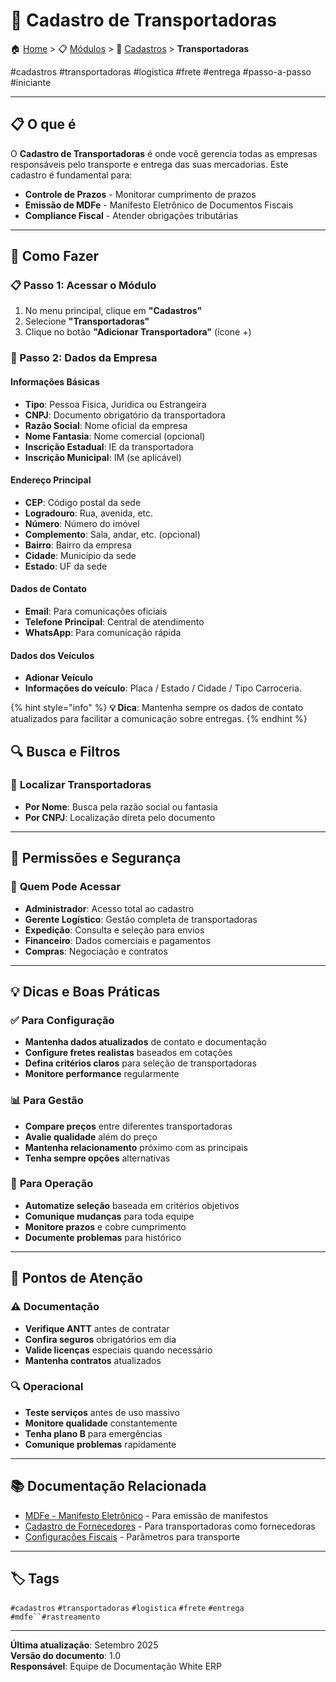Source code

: # 🚛 Cadastro de Transportadoras

🏠 [Home](../../index.md) > 📋 [Módulos](../index.md) > 👥 [Cadastros](index.md) > **Transportadoras**

#cadastros #transportadoras #logistica #frete #entrega #passo-a-passo #iniciante

---

## 📋 O que é

O **Cadastro de Transportadoras** é onde você gerencia todas as empresas responsáveis pelo transporte e entrega das suas mercadorias. Este cadastro é fundamental para:

- **Controle de Prazos** - Monitorar cumprimento de prazos
- **Emissão de MDFe** - Manifesto Eletrônico de Documentos Fiscais
- **Compliance Fiscal** - Atender obrigações tributárias

---

## 🚀 Como Fazer

### 📋 Passo 1: Acessar o Módulo
1. No menu principal, clique em **"Cadastros"**
2. Selecione **"Transportadoras"**
3. Clique no botão **"Adicionar Transportadora"** (ícone +)

### 🏢 Passo 2: Dados da Empresa

#### **Informações Básicas**
- **Tipo**: Pessoa Fisica, Juridica ou Estrangeira
- **CNPJ**: Documento obrigatório da transportadora
- **Razão Social**: Nome oficial da empresa
- **Nome Fantasia**: Nome comercial (opcional)
- **Inscrição Estadual**: IE da transportadora
- **Inscrição Municipal**: IM (se aplicável)

#### **Endereço Principal**
- **CEP**: Código postal da sede
- **Logradouro**: Rua, avenida, etc.
- **Número**: Número do imóvel
- **Complemento**: Sala, andar, etc. (opcional)
- **Bairro**: Bairro da empresa
- **Cidade**: Município da sede
- **Estado**: UF da sede

#### **Dados de Contato**
- **Email**: Para comunicações oficiais
- **Telefone Principal**: Central de atendimento
- **WhatsApp**: Para comunicação rápida

#### **Dados dos Veículos**
- **Adionar Veículo**
- **Informações do veículo**: Placa / Estado / Cidade / Tipo Carroceria. 

{% hint style="info" %}
**💡 Dica**: Mantenha sempre os dados de contato atualizados para facilitar a comunicação sobre entregas.
{% endhint %}



## 🔍 Busca e Filtros

### 🔎 **Localizar Transportadoras**
- **Por Nome**: Busca pela razão social ou fantasia
- **Por CNPJ**: Localização direta pelo documento

---

## 🔐 Permissões e Segurança

### 👤 **Quem Pode Acessar**
- **Administrador**: Acesso total ao cadastro
- **Gerente Logístico**: Gestão completa de transportadoras
- **Expedição**: Consulta e seleção para envios
- **Financeiro**: Dados comerciais e pagamentos
- **Compras**: Negociação e contratos

---

## 💡 Dicas e Boas Práticas

### ✅ **Para Configuração**
- **Mantenha dados atualizados** de contato e documentação
- **Configure fretes realistas** baseados em cotações
- **Defina critérios claros** para seleção de transportadoras
- **Monitore performance** regularmente

### 📊 **Para Gestão**
- **Compare preços** entre diferentes transportadoras
- **Avalie qualidade** além do preço
- **Mantenha relacionamento** próximo com as principais
- **Tenha sempre opções** alternativas

### 🎯 **Para Operação**
- **Automatize seleção** baseada em critérios objetivos
- **Comunique mudanças** para toda equipe
- **Monitore prazos** e cobre cumprimento
- **Documente problemas** para histórico

---

## 🚨 Pontos de Atenção

### ⚠️ **Documentação**
- **Verifique ANTT** antes de contratar
- **Confira seguros** obrigatórios em dia
- **Valide licenças** especiais quando necessário
- **Mantenha contratos** atualizados

### 🔍 **Operacional**
- **Teste serviços** antes de uso massivo
- **Monitore qualidade** constantemente
- **Tenha plano B** para emergências
- **Comunique problemas** rapidamente

---

## 📚 Documentação Relacionada

- [MDFe - Manifesto Eletrônico](../transportes/mdfe-manifesto-eletronico.md) - Para emissão de manifestos
- [Cadastro de Fornecedores](cadastro-de-fornecedores.md) - Para transportadoras como fornecedoras
- [Configurações Fiscais](../configuracoes/parametros-fiscais.md) - Parâmetros para transporte

---

## 🏷️ Tags
`#cadastros` `#transportadoras` `#logistica` `#frete` `#entrega` `#mdfe``#rastreamento`

---

**Última atualização**: Setembro 2025  
**Versão do documento**: 1.0  
**Responsável**: Equipe de Documentação White ERP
***
Print only the lines from the first line of the data above through the one containing "- **Emissão de", exactly as they are, with pictures omitted.

| Your solution |
Source code

: # 🚛 Cadastro de Transportadoras

🏠 [Home](../../index.md) > 📋 [Módulos](../index.md) > 👥 [Cadastros](index.md) > **Transportadoras**

#cadastros #transportadoras #logistica #frete #entrega #passo-a-passo #iniciante

---

## 📋 O que é

O **Cadastro de Transportadoras** é onde você gerencia todas as empresas responsáveis pelo transporte e entrega das suas mercadorias. Este cadastro é fundamental para:

- **Controle de Prazos** - Monitorar cumprimento de prazos
- **Emissão de MDFe** - Manifesto Eletrônico de Documentos Fiscais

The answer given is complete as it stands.